+++ Dataset entries +++

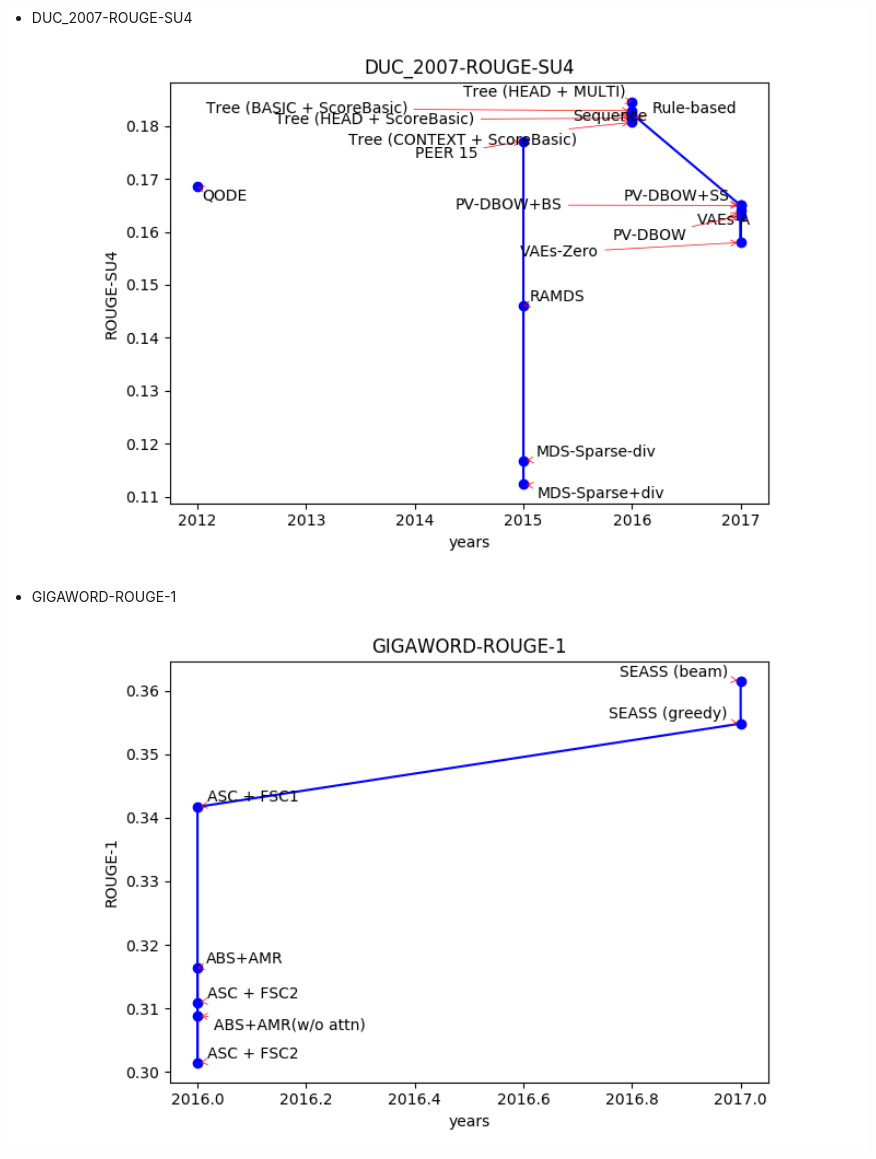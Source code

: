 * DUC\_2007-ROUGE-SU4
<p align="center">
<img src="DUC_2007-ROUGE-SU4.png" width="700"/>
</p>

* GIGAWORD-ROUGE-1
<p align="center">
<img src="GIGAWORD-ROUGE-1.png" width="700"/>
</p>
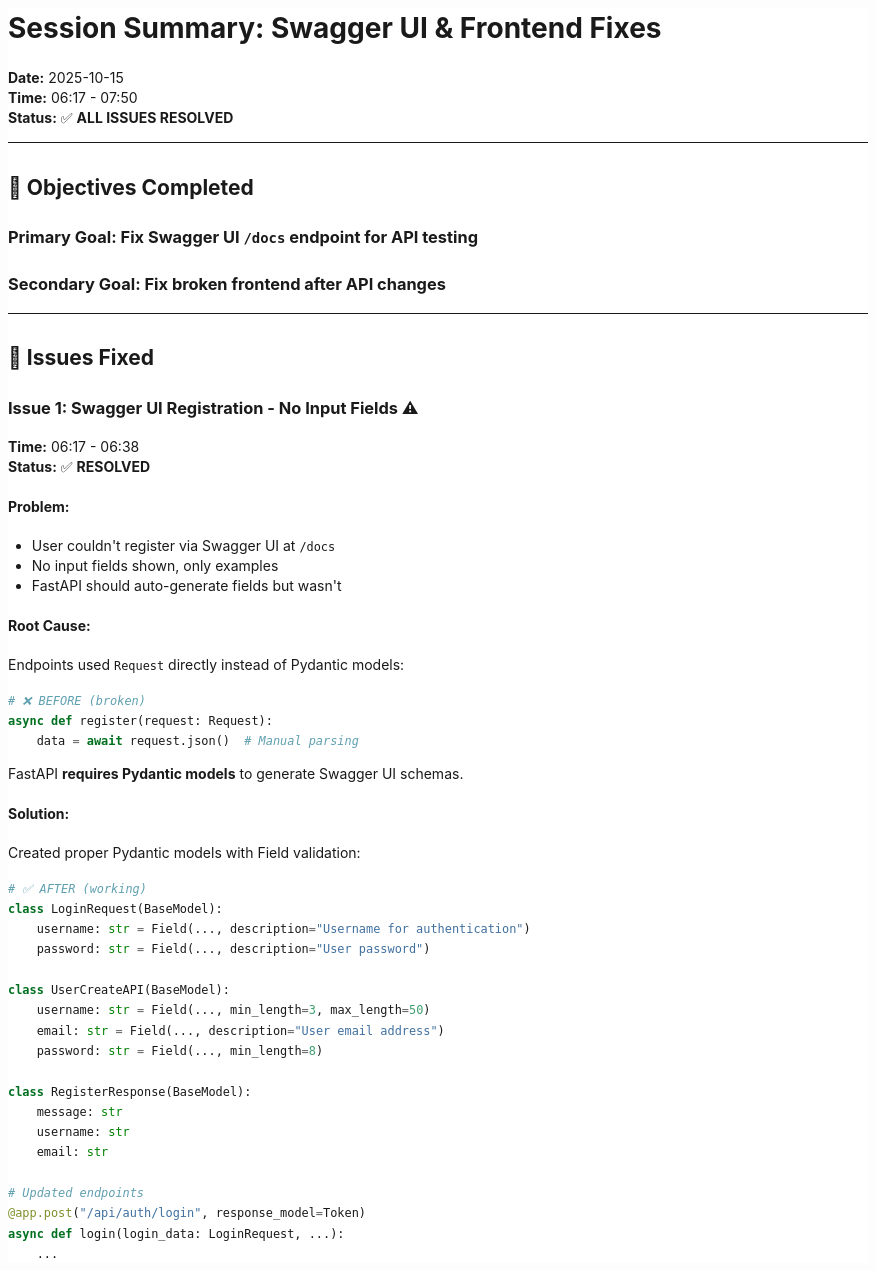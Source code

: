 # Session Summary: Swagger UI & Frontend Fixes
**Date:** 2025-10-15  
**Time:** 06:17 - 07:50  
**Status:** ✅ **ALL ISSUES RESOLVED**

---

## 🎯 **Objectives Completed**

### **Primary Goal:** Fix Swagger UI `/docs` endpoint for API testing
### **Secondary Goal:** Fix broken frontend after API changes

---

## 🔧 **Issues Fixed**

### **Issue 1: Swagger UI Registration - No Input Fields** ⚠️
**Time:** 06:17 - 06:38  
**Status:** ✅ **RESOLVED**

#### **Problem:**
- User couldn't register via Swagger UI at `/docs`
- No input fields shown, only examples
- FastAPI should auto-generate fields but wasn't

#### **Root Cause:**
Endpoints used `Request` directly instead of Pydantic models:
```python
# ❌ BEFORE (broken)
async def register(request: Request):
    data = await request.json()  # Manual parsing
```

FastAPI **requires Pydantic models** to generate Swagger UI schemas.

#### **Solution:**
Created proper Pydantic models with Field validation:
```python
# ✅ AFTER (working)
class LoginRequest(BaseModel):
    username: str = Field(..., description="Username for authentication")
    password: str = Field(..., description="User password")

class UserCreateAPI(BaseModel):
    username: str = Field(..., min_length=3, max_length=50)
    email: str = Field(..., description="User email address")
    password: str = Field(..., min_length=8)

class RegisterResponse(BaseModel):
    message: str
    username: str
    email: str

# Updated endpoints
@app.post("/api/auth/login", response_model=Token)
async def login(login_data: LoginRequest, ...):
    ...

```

+++
+++ Dataset entries +++

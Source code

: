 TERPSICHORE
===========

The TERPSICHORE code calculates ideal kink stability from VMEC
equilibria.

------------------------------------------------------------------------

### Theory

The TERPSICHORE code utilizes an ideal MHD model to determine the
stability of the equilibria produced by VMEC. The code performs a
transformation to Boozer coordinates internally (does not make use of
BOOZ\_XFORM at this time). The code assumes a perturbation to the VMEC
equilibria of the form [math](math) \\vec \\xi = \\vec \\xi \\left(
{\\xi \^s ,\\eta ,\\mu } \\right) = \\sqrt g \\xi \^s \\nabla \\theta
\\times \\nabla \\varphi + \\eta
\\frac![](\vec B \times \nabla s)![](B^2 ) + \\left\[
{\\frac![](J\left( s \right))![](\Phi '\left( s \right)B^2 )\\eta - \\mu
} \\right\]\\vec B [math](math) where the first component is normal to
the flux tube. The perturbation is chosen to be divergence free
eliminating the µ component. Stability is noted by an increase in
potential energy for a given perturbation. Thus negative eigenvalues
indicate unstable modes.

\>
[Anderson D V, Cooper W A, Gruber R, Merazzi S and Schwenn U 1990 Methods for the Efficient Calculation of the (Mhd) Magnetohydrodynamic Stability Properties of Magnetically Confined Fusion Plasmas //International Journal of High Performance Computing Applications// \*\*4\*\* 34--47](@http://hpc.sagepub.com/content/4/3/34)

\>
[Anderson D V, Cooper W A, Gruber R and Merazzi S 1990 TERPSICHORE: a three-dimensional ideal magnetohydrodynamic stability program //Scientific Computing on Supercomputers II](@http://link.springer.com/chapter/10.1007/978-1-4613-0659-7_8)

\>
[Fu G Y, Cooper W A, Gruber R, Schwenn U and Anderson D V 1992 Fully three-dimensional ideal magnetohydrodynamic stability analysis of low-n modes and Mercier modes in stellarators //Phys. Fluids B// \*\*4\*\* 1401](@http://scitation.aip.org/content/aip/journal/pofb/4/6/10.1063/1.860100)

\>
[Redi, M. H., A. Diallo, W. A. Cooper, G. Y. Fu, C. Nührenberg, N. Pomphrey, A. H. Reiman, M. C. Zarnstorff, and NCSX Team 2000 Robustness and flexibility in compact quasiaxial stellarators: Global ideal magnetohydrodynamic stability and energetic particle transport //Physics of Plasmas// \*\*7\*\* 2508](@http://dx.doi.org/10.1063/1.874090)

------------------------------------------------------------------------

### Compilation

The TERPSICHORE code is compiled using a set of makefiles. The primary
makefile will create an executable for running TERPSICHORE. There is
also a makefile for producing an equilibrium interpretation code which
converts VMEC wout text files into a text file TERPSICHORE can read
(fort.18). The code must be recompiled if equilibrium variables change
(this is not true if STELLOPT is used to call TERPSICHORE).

+++
+++ Dataset entries +++

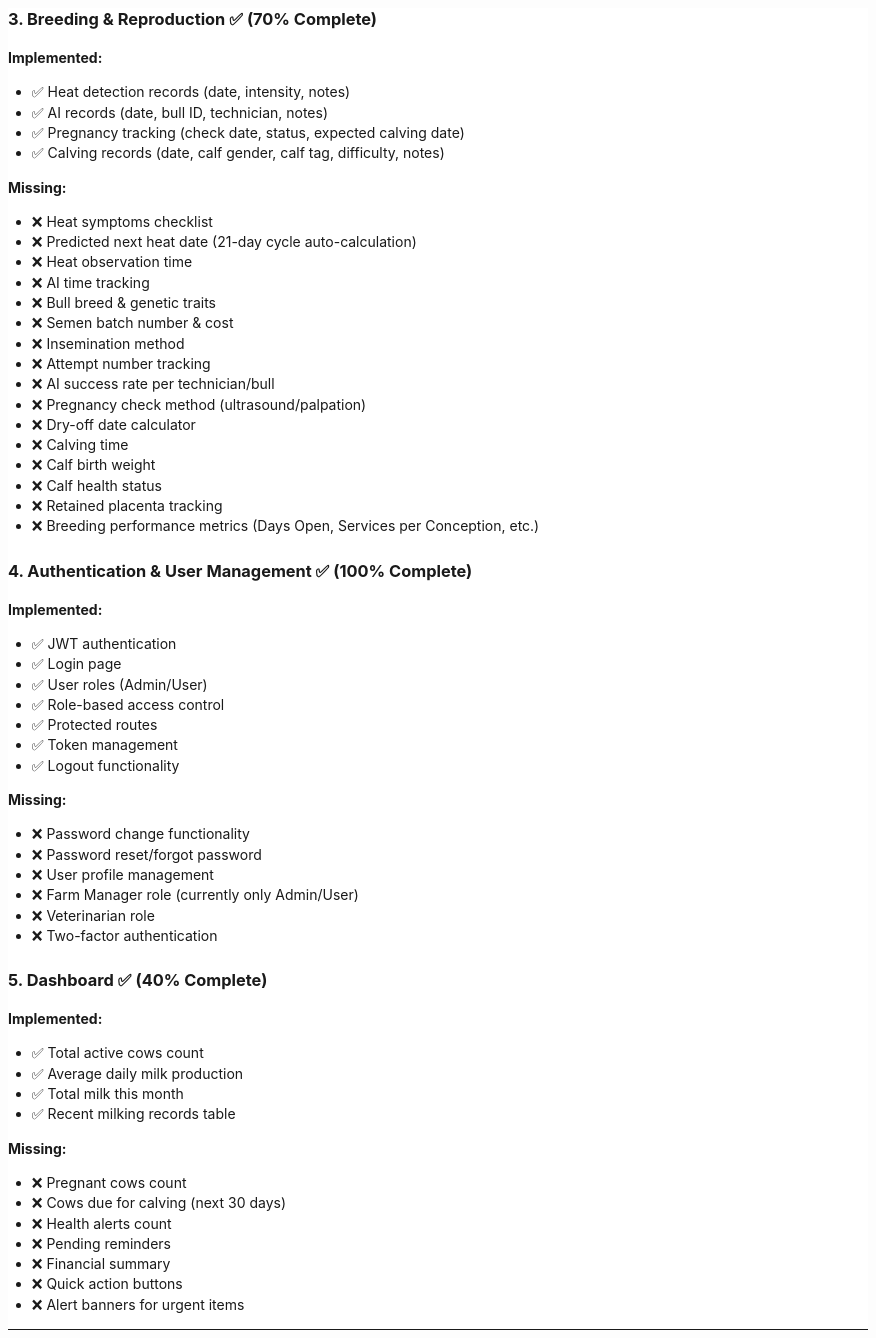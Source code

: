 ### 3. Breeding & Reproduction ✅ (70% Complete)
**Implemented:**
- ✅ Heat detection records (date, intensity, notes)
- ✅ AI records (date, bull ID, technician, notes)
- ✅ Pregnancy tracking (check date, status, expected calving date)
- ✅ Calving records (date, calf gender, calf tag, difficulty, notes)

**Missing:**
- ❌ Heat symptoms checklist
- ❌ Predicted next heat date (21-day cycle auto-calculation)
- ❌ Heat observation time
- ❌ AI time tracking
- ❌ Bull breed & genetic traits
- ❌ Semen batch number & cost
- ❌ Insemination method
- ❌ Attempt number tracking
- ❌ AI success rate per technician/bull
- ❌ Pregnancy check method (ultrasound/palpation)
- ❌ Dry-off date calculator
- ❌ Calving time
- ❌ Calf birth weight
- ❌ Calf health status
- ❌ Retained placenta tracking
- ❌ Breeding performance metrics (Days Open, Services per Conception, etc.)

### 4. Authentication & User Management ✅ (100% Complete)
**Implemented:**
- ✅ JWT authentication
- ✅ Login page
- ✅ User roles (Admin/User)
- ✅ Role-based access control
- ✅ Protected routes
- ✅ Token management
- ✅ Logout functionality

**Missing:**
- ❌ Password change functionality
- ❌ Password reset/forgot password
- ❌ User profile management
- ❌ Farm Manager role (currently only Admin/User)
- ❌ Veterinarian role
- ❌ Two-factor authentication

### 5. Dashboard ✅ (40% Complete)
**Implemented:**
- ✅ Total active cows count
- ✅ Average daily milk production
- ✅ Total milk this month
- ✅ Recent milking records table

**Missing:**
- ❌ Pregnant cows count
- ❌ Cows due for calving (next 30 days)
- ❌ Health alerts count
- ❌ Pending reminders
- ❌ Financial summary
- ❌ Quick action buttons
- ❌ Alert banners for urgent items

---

+++

◆ **Brief**
Throughout the data above, find each line that includes the string "number"; state only how many there are.

◆ **Response box**
2